DATA EXCERPTS:
_ _ _ _ _ _ _
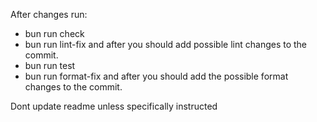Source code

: After changes run:
- bun run check
- bun run lint-fix and after you should add possible lint changes to the commit.
- bun run test
- bun run format-fix and after you should add the possible format changes to the commit.


Dont update readme unless specifically instructed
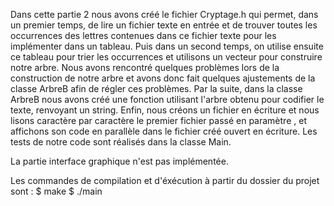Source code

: Dans cette partie 2 nous avons créé le fichier Cryptage.h qui permet, dans un premier temps, de lire
un fichier texte en entrée et de trouver toutes les occurrences des lettres contenues dans ce
fichier texte pour les implémenter dans un tableau.
Puis dans un second temps, on utilise ensuite ce tableau pour trier les occurrences  et utilisons 
un vecteur pour construire notre arbre.
Nous avons rencontré quelques problèmes lors de la construction de notre arbre et avons donc
fait quelques ajustements de la classe ArbreB afin de régler ces problèmes.
Par la suite, dans la classe ArbreB nous avons créé une fonction utilisant l'arbre obtenu pour
codifier le texte, renvoyant un string.
Enfin, nous créons un fichier en écriture et nous lisons caractère par caractère
le premier fichier passé en paramètre , et affichons son code en parallèle dans le fichier
créé ouvert en écriture.
Les tests de notre code sont réalisés dans la classe Main.

La partie interface graphique n'est pas implémentée.

Les commandes de compilation et d'éxécution à partir du dossier du projet sont : 
$ make
$ ./main

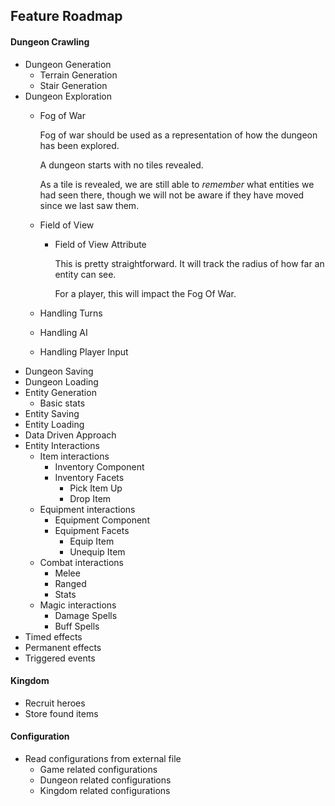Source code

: ## Feature Roadmap


#### Dungeon Crawling
- Dungeon Generation
    - Terrain Generation
    - Stair Generation
- Dungeon Exploration
    - Fog of War
    
        Fog of war should be used as a representation of how the dungeon has been explored.
        
        A dungeon starts with no tiles revealed.
        
        As a tile is revealed, we are still able to _remember_ what entities we had seen there, though we will not
        be aware if they have moved since we last saw them.
        
    - Field of View
        - Field of View Attribute
        
            This is pretty straightforward. It will track the radius of how far an entity can see.
            
            For a player, this will impact the Fog Of War.
        
    - Handling Turns
    - Handling AI
    - Handling Player Input
- Dungeon Saving
- Dungeon Loading
- Entity Generation
    - Basic stats
- Entity Saving
- Entity Loading
- Data Driven Approach
- Entity Interactions
    - Item interactions
        - Inventory Component
        - Inventory Facets
            - Pick Item Up
            - Drop Item
    - Equipment interactions
        - Equipment Component
        - Equipment Facets
            - Equip Item
            - Unequip Item
    - Combat interactions
        - Melee
        - Ranged
        - Stats
    - Magic interactions
        - Damage Spells
        - Buff Spells
- Timed effects
- Permanent effects
- Triggered events

#### Kingdom
- Recruit heroes
- Store found items

#### Configuration
- Read configurations from external file
    - Game related configurations
    - Dungeon related configurations
    - Kingdom related configurations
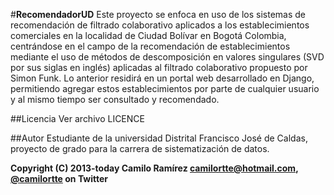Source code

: #**RecomendadorUD**
Este proyecto se enfoca en uso de los sistemas de recomendación de filtrado colaborativo aplicados a los establecimientos comerciales en la localidad de Ciudad Bolívar en Bogotá Colombia, centrándose en el campo de la recomendación de establecimientos mediante el uso de métodos de descomposición en valores singulares (SVD por sus siglas en inglés) aplicadas al filtrado colaborativo propuesto por Simon Funk. Lo anterior residirá en un portal web desarrollado en Django, permitiendo agregar estos establecimientos por parte de cualquier usuario y al mismo tiempo ser consultado y recomendado.


##Licencia
Ver archivo LICENCE

##Autor
Estudiante de la universidad Distrital Francisco José de Caldas, proyecto de grado para la carrera de sistematización de datos.

**Copyright (C) 2013-today Camilo Ramírez camilortte@hotmail.com, [@camilortte](https://twitter.com/camilortte) on Twitter**




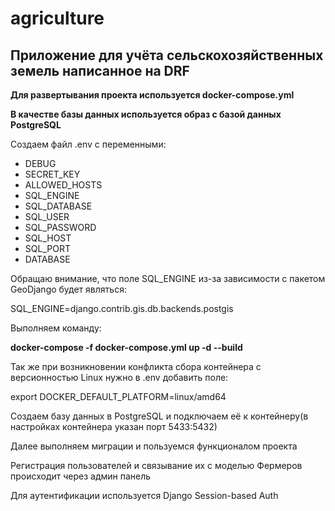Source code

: # agriculture
<h2>Приложение для учёта сельскохозяйственных земель написанное на DRF</h2>

<b>Для развертывания проекта используется docker-compose.yml

В качестве базы данных используется образ с базой данных PostgreSQL</b>

Создаем файл .env с переменными:

<ul>
  <li>DEBUG</li>
  <li>SECRET_KEY</li>
  <li>ALLOWED_HOSTS</li>

  <li>SQL_ENGINE</li>
  <li>SQL_DATABASE</li>
  <li>SQL_USER</li>
  <li>SQL_PASSWORD</li>
  <li>SQL_HOST</li>
  <li>SQL_PORT</li>
  <li>DATABASE</li>
</ul>

Обращаю внимание, что поле SQL_ENGINE из-за зависимости с пакетом GeoDjango будет являться:

SQL_ENGINE=django.contrib.gis.db.backends.postgis

Выполняем команду: 

<b>docker-compose -f   docker-compose.yml up -d --build</b>

Так же при возникновении конфликта сбора контейнера с версионностью Linux нужно в .env добавить поле:

export DOCKER_DEFAULT_PLATFORM=linux/amd64

Создаем базу данных в PostgreSQL и подключаем её к контейнеру(в настройках контейнера указан порт 5433:5432)

Далее выполняем миграции и пользуемся функционалом проекта

Регистрация пользователей и связывание их с моделью Фермеров происходит через админ панель

Для аутентификации используется Django Session-based Auth 

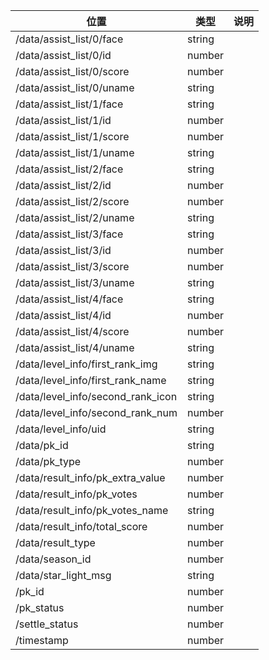 | 位置                                | 类型     | 说明  |
|-----------------------------------|--------|-----|
| /data/assist_list/0/face          | string |     |
 | /data/assist_list/0/id            | number |     |
 | /data/assist_list/0/score         | number |     |
 | /data/assist_list/0/uname         | string |     |
 | /data/assist_list/1/face          | string |     |
 | /data/assist_list/1/id            | number |     |
 | /data/assist_list/1/score         | number |     |
 | /data/assist_list/1/uname         | string |     |
 | /data/assist_list/2/face          | string |     |
 | /data/assist_list/2/id            | number |     |
 | /data/assist_list/2/score         | number |     |
 | /data/assist_list/2/uname         | string |     |
 | /data/assist_list/3/face          | string |     |
 | /data/assist_list/3/id            | number |     |
 | /data/assist_list/3/score         | number |     |
 | /data/assist_list/3/uname         | string |     |
 | /data/assist_list/4/face          | string |     |
 | /data/assist_list/4/id            | number |     |
 | /data/assist_list/4/score         | number |     |
 | /data/assist_list/4/uname         | string |     |
 | /data/level_info/first_rank_img   | string |     |
 | /data/level_info/first_rank_name  | string |     |
 | /data/level_info/second_rank_icon | string |     |
 | /data/level_info/second_rank_num  | number |     |
 | /data/level_info/uid              | string |     |
 | /data/pk_id                       | string |     |
 | /data/pk_type                     | number |     |
 | /data/result_info/pk_extra_value  | number |     |
 | /data/result_info/pk_votes        | number |     |
 | /data/result_info/pk_votes_name   | string |     |
 | /data/result_info/total_score     | number |     |
 | /data/result_type                 | number |     |
 | /data/season_id                   | number |     |
 | /data/star_light_msg              | string |     |
 | /pk_id                            | number |     |
 | /pk_status                        | number |     |
 | /settle_status                    | number |     |
 | /timestamp                        | number |     |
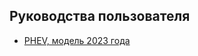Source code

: ## Руководства пользователя
  * [PHEV, модель 2023 года](https://github.com/voyahchat/voyahchat-docs/raw/refs/heads/main/voyah-passion-phev-2023-user-manual-rus.pdf "Руководство пользователя, PHEV, модель 2023 года")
_ _ _ _ _ _ _
YOUR GOAL:
Copy all lines from the material that hold "данных".

EXPECTED ANSWER:
В качестве базы данных используется образ с базой данных PostgreSQL</b>
Создаем базу данных в PostgreSQL и подключаем её к контейнеру(в настройках контейнера указан порт 5433:5432)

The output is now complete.